How many juniors did they have last year? They may get the juniors back so they can graduate with a Sweet Briar degree, but after that all bets are off…They don’t need all the profs, they were over proff-ed compared to other colleges and the laundry list of majors was extensive, way more than a college of less than 500 could ever sustain. I can’t imagine they’d keep a prof on payroll with no students to teach. It’s just dreaming to think that in 6-8 weeks it’s business as usual.

I haven’t heard any tallies today but yesterday Sweet Briar College had enrolled 157 upperclassmen and 20 freshman. That was Day 2 of the Admissions Office being really open. I think they worked on setting up over the weekend. The old administration didn’t pay much attention to the restraining orders not to do anything to close the school and shut down pretty much anyway. Shocker!

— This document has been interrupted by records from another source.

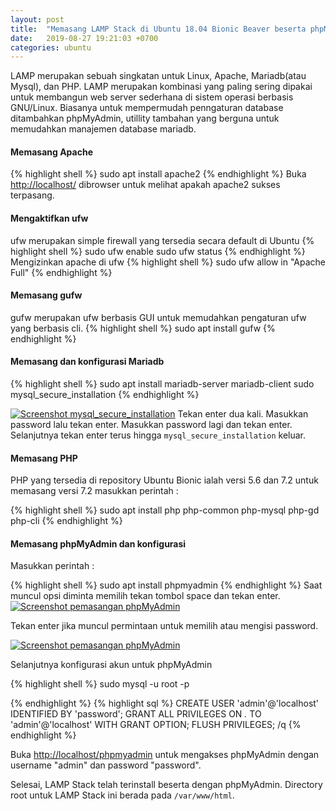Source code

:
 ```yaml
---
layout: post
title:  "Memasang LAMP Stack di Ubuntu 18.04 Bionic Beaver beserta phpMyAdmin"
date:   2019-08-27 19:21:03 +0700
categories: ubuntu
---
```


LAMP merupakan sebuah singkatan untuk Linux, Apache, Mariadb(atau Mysql), dan PHP. LAMP merupakan kombinasi yang paling sering dipakai untuk membangun web server sederhana di sistem operasi berbasis GNU/Linux. Biasanya untuk mempermudah penngaturan database ditambahkan phpMyAdmin, utillity tambahan yang berguna untuk memudahkan manajemen database mariadb.

#### Memasang Apache
{% highlight shell %}
sudo apt install apache2
{% endhighlight %}
Buka [http://localhost/]() dibrowser untuk melihat apakah apache2 sukses terpasang.

#### Mengaktifkan ufw
ufw merupakan simple firewall yang tersedia secara default di Ubuntu
{% highlight shell %}
sudo ufw enable
sudo ufw status
{% endhighlight %}
Mengizinkan apache di ufw
{% highlight shell %}
sudo ufw allow in "Apache Full"
{% endhighlight %}

#### Memasang gufw
gufw merupakan ufw berbasis GUI untuk memudahkan pengaturan ufw yang berbasis cli.
{% highlight shell %}
sudo apt install gufw
{% endhighlight %}

#### Memasang dan konfigurasi Mariadb
{% highlight shell %}
sudo apt install mariadb-server mariadb-client
sudo mysql_secure_installation
{% endhighlight %}

[![Screenshot mysql_secure_installation](../../assets/ssmariadb.png)](../../assets/ssmariadb.png)
Tekan enter dua kali. Masukkan password lalu tekan enter. Masukkan password lagi dan tekan enter. Selanjutnya tekan enter terus hingga `mysql_secure_installation` keluar.

#### Memasang PHP
PHP yang tersedia di repository Ubuntu Bionic ialah versi 5.6 dan 7.2 untuk memasang versi 7.2 masukkan perintah :

{% highlight shell %}
sudo apt install php php-common php-mysql php-gd php-cli
{% endhighlight %}

#### Memasang phpMyAdmin dan konfigurasi
Masukkan perintah : 

{% highlight shell %}
sudo apt install phpmyadmin
{% endhighlight %}
Saat muncul opsi diminta memilih tekan tombol space dan tekan enter.
[![Screenshot pemasangan phpMyAdmin](../../assets/ssphpma.png)](../../assets/ssphpma.png)

Tekan enter jika muncul permintaan untuk memilih atau mengisi password.

[![Screenshot pemasangan phpMyAdmin](../../assets/ssphpma2.png)](../../assets/ssphpma2.png)

Selanjutnya konfigurasi akun untuk phpMyAdmin

{% highlight shell %}
sudo mysql -u root -p

{% endhighlight %}
{% highlight sql %}
CREATE USER 'admin'@'localhost' IDENTIFIED BY 'password';
GRANT ALL PRIVILEGES ON *.* TO 'admin'@'localhost' WITH GRANT OPTION;
FLUSH PRIVILEGES;
/q
{% endhighlight %}

Buka [http://localhost/phpmyadmin](http://localhost/phpmyadmin) untuk mengakses phpMyAdmin dengan username "admin" dan password "password".

Selesai, LAMP Stack telah terinstall beserta dengan phpMyAdmin. Directory root untuk LAMP Stack ini berada pada `/var/www/html`.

I think that the Admissions Office was tackling the rising Juniors and Seniors first because they have more specific scheduling needs than the incoming Freshman and rising Sophomores. The situation with staffing is kind of dire so the faculty and alumnae are pitching into process enrollment. The Senior class isn’t as large as it would have been before the Illegal March 3 Closing Attempt because a number of Juniors had enough credits to graduate early in May.

It isn’t true that the professors that are available and staying were too crappy to get jobs elsewhere. Many signed contracts with other colleges with a provision that if Sweet Briar did stay open, they could return to Sweet Briar. I believe that the faculty did have a hard time believing in us…but were amazed to find how really beloved they were to the alumnae. People have that much loyalty not just because the faculty invested heavily in each of them, but because their teaching was also excellent.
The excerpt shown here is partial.